**EXERCISE DESCRIPTION**
Would you give the records below again, exactly and completely?

**RECORDS FOR THIS EXERCISE**
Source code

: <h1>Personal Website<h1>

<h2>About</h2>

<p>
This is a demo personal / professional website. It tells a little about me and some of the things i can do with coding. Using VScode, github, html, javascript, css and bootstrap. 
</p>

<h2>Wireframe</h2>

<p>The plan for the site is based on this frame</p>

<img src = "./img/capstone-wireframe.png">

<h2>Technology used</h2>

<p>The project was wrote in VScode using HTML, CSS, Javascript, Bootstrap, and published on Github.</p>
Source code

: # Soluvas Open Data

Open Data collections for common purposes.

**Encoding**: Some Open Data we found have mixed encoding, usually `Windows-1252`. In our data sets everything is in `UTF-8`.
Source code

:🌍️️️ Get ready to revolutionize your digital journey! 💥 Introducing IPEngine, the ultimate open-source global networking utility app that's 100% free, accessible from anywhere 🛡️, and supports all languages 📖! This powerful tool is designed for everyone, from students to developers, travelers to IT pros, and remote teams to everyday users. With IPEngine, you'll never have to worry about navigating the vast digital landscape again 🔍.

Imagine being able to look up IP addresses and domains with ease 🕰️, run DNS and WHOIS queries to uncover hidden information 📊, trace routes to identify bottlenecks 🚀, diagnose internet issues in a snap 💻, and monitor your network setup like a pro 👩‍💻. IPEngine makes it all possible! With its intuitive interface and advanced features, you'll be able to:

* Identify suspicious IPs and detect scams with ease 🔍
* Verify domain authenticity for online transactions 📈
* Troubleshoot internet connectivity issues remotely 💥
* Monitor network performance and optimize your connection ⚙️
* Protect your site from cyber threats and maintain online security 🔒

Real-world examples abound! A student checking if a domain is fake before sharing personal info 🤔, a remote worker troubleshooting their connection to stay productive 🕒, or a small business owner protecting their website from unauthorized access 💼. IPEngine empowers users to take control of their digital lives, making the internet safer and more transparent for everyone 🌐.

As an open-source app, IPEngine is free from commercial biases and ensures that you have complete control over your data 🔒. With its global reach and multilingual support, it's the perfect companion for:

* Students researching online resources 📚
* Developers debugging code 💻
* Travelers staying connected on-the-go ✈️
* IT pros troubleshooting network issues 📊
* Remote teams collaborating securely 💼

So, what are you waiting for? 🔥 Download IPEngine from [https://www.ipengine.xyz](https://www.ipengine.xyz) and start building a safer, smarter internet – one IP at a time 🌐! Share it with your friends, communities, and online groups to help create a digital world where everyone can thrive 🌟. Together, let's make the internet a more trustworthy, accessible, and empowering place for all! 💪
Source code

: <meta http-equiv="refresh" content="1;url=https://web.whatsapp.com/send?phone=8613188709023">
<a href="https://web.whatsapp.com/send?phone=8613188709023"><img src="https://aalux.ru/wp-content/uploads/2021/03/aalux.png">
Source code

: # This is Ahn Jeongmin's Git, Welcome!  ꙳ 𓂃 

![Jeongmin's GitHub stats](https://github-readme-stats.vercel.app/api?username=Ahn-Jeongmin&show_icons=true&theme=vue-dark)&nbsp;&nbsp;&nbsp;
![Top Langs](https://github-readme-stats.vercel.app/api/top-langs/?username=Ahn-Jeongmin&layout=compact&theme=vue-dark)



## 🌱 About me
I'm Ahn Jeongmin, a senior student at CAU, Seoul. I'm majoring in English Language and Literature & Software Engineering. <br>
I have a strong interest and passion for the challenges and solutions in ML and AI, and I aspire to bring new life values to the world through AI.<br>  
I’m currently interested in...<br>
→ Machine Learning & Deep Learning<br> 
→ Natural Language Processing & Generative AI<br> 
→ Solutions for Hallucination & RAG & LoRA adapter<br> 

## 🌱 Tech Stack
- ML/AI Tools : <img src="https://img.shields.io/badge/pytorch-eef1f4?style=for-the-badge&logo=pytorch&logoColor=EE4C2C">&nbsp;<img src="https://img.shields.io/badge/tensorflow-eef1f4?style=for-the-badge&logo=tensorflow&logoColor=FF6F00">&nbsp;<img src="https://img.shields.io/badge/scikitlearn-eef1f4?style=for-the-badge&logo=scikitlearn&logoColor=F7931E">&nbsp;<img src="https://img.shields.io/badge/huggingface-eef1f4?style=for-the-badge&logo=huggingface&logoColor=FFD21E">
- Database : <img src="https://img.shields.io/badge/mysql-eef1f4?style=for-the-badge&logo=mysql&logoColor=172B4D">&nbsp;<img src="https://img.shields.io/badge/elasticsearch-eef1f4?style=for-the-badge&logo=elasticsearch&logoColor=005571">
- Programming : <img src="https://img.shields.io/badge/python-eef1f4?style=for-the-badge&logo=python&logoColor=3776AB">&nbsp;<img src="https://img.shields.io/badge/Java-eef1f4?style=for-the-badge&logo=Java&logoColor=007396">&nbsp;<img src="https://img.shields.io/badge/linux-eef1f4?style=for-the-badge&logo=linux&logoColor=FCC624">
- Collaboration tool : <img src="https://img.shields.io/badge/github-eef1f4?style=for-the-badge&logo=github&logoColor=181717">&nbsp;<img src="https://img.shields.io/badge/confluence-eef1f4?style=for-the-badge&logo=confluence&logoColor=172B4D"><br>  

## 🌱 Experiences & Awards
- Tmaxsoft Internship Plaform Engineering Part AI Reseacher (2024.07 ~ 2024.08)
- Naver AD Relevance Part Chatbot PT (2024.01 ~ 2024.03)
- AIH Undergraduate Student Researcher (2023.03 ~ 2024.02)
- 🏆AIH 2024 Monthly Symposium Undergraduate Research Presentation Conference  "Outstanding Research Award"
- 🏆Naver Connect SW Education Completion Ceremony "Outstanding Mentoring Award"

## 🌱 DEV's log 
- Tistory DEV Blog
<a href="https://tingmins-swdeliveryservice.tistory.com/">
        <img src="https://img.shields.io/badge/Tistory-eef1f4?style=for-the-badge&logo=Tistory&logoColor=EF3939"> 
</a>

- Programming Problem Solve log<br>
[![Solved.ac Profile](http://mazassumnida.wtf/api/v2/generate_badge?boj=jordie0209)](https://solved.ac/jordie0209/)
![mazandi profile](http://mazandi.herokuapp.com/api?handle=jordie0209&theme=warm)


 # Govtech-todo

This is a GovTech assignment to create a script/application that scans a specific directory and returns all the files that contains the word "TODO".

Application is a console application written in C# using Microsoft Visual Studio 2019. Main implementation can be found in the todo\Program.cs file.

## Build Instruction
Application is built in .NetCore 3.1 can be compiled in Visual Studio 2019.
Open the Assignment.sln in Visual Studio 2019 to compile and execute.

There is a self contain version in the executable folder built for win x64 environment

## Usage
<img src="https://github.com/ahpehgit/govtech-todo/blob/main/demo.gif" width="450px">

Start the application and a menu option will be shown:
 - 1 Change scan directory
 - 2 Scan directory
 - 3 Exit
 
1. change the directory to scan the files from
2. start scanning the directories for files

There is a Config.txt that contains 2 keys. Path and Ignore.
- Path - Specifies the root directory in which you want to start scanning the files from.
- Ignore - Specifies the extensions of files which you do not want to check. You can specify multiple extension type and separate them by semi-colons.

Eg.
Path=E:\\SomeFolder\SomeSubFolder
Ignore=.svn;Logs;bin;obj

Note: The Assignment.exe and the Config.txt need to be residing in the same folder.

**OUTPUT**
Source code

: <h1>Personal Website<h1>

<h2>About</h2>

<p>
This is a demo personal / professional website. It tells a little about me and some of the things i can do with coding. Using VScode, github, html, javascript, css and bootstrap. 
</p>

<h2>Wireframe</h2>

<p>The plan for the site is based on this frame</p>

<img src = "./img/capstone-wireframe.png">

<h2>Technology used</h2>

<p>The project was wrote in VScode using HTML, CSS, Javascript, Bootstrap, and published on Github.</p>
Source code

: # Soluvas Open Data

Open Data collections for common purposes.

**Encoding**: Some Open Data we found have mixed encoding, usually `Windows-1252`. In our data sets everything is in `UTF-8`.
Source code

:🌍️️️ Get ready to revolutionize your digital journey! 💥 Introducing IPEngine, the ultimate open-source global networking utility app that's 100% free, accessible from anywhere 🛡️, and supports all languages 📖! This powerful tool is designed for everyone, from students to developers, travelers to IT pros, and remote teams to everyday users. With IPEngine, you'll never have to worry about navigating the vast digital landscape again 🔍.

Imagine being able to look up IP addresses and domains with ease 🕰️, run DNS and WHOIS queries to uncover hidden information 📊, trace routes to identify bottlenecks 🚀, diagnose internet issues in a snap 💻, and monitor your network setup like a pro 👩‍💻. IPEngine makes it all possible! With its intuitive interface and advanced features, you'll be able to:

* Identify suspicious IPs and detect scams with ease 🔍
* Verify domain authenticity for online transactions 📈
* Troubleshoot internet connectivity issues remotely 💥
* Monitor network performance and optimize your connection ⚙️
* Protect your site from cyber threats and maintain online security 🔒

Real-world examples abound! A student checking if a domain is fake before sharing personal info 🤔, a remote worker troubleshooting their connection to stay productive 🕒, or a small business owner protecting their website from unauthorized access 💼. IPEngine empowers users to take control of their digital lives, making the internet safer and more transparent for everyone 🌐.

As an open-source app, IPEngine is free from commercial biases and ensures that you have complete control over your data 🔒. With its global reach and multilingual support, it's the perfect companion for:

* Students researching online resources 📚
* Developers debugging code 💻
* Travelers staying connected on-the-go ✈️
* IT pros troubleshooting network issues 📊
* Remote teams collaborating securely 💼

So, what are you waiting for? 🔥 Download IPEngine from [https://www.ipengine.xyz](https://www.ipengine.xyz) and start building a safer, smarter internet – one IP at a time 🌐! Share it with your friends, communities, and online groups to help create a digital world where everyone can thrive 🌟. Together, let's make the internet a more trustworthy, accessible, and empowering place for all! 💪
Source code

: <meta http-equiv="refresh" content="1;url=https://web.whatsapp.com/send?phone=8613188709023">
<a href="https://web.whatsapp.com/send?phone=8613188709023"><img src="https://aalux.ru/wp-content/uploads/2021/03/aalux.png">
Source code

: # This is Ahn Jeongmin's Git, Welcome!  ꙳ 𓂃 

![Jeongmin's GitHub stats](https://github-readme-stats.vercel.app/api?username=Ahn-Jeongmin&show_icons=true&theme=vue-dark)&nbsp;&nbsp;&nbsp;
![Top Langs](https://github-readme-stats.vercel.app/api/top-langs/?username=Ahn-Jeongmin&layout=compact&theme=vue-dark)



## 🌱 About me
I'm Ahn Jeongmin, a senior student at CAU, Seoul. I'm majoring in English Language and Literature & Software Engineering. <br>
I have a strong interest and passion for the challenges and solutions in ML and AI, and I aspire to bring new life values to the world through AI.<br>  
I’m currently interested in...<br>
→ Machine Learning & Deep Learning<br> 
→ Natural Language Processing & Generative AI<br> 
→ Solutions for Hallucination & RAG & LoRA adapter<br> 

## 🌱 Tech Stack
- ML/AI Tools : <img src="https://img.shields.io/badge/pytorch-eef1f4?style=for-the-badge&logo=pytorch&logoColor=EE4C2C">&nbsp;<img src="https://img.shields.io/badge/tensorflow-eef1f4?style=for-the-badge&logo=tensorflow&logoColor=FF6F00">&nbsp;<img src="https://img.shields.io/badge/scikitlearn-eef1f4?style=for-the-badge&logo=scikitlearn&logoColor=F7931E">&nbsp;<img src="https://img.shields.io/badge/huggingface-eef1f4?style=for-the-badge&logo=huggingface&logoColor=FFD21E">
- Database : <img src="https://img.shields.io/badge/mysql-eef1f4?style=for-the-badge&logo=mysql&logoColor=172B4D">&nbsp;<img src="https://img.shields.io/badge/elasticsearch-eef1f4?style=for-the-badge&logo=elasticsearch&logoColor=005571">
- Programming : <img src="https://img.shields.io/badge/python-eef1f4?style=for-the-badge&logo=python&logoColor=3776AB">&nbsp;<img src="https://img.shields.io/badge/Java-eef1f4?style=for-the-badge&logo=Java&logoColor=007396">&nbsp;<img src="https://img.shields.io/badge/linux-eef1f4?style=for-the-badge&logo=linux&logoColor=FCC624">
- Collaboration tool : <img src="https://img.shields.io/badge/github-eef1f4?style=for-the-badge&logo=github&logoColor=181717">&nbsp;<img src="https://img.shields.io/badge/confluence-eef1f4?style=for-the-badge&logo=confluence&logoColor=172B4D"><br>  

## 🌱 Experiences & Awards
- Tmaxsoft Internship Plaform Engineering Part AI Reseacher (2024.07 ~ 2024.08)
- Naver AD Relevance Part Chatbot PT (2024.01 ~ 2024.03)
- AIH Undergraduate Student Researcher (2023.03 ~ 2024.02)
- 🏆AIH 2024 Monthly Symposium Undergraduate Research Presentation Conference  "Outstanding Research Award"
- 🏆Naver Connect SW Education Completion Ceremony "Outstanding Mentoring Award"

## 🌱 DEV's log 
- Tistory DEV Blog
<a href="https://tingmins-swdeliveryservice.tistory.com/">
        <img src="https://img.shields.io/badge/Tistory-eef1f4?style=for-the-badge&logo=Tistory&logoColor=EF3939"> 
</a>

- Programming Problem Solve log<br>
[![Solved.ac Profile](http://mazassumnida.wtf/api/v2/generate_badge?boj=jordie0209)](https://solved.ac/jordie0209/)
![mazandi profile](http://mazandi.herokuapp.com/api?handle=jordie0209&theme=warm)


 # Govtech-todo

This is a GovTech assignment to create a script/application that scans a specific directory and returns all the files that contains the word "TODO".

Application is a console application written in C# using Microsoft Visual Studio 2019. Main implementation can be found in the todo\Program.cs file.

## Build Instruction
Application is built in .NetCore 3.1 can be compiled in Visual Studio 2019.
Open the Assignment.sln in Visual Studio 2019 to compile and execute.

There is a self contain version in the executable folder built for win x64 environment

## Usage
<img src="https://github.com/ahpehgit/govtech-todo/blob/main/demo.gif" width="450px">

Start the application and a menu option will be shown:
 - 1 Change scan directory
 - 2 Scan directory
 - 3 Exit
 
1. change the directory to scan the files from
2. start scanning the directories for files

There is a Config.txt that contains 2 keys. Path and Ignore.
- Path - Specifies the root directory in which you want to start scanning the files from.
- Ignore - Specifies the extensions of files which you do not want to check. You can specify multiple extension type and separate them by semi-colons.

Eg.
Path=E:\\SomeFolder\SomeSubFolder
Ignore=.svn;Logs;bin;obj

Note: The Assignment.exe and the Config.txt need to be residing in the same folder.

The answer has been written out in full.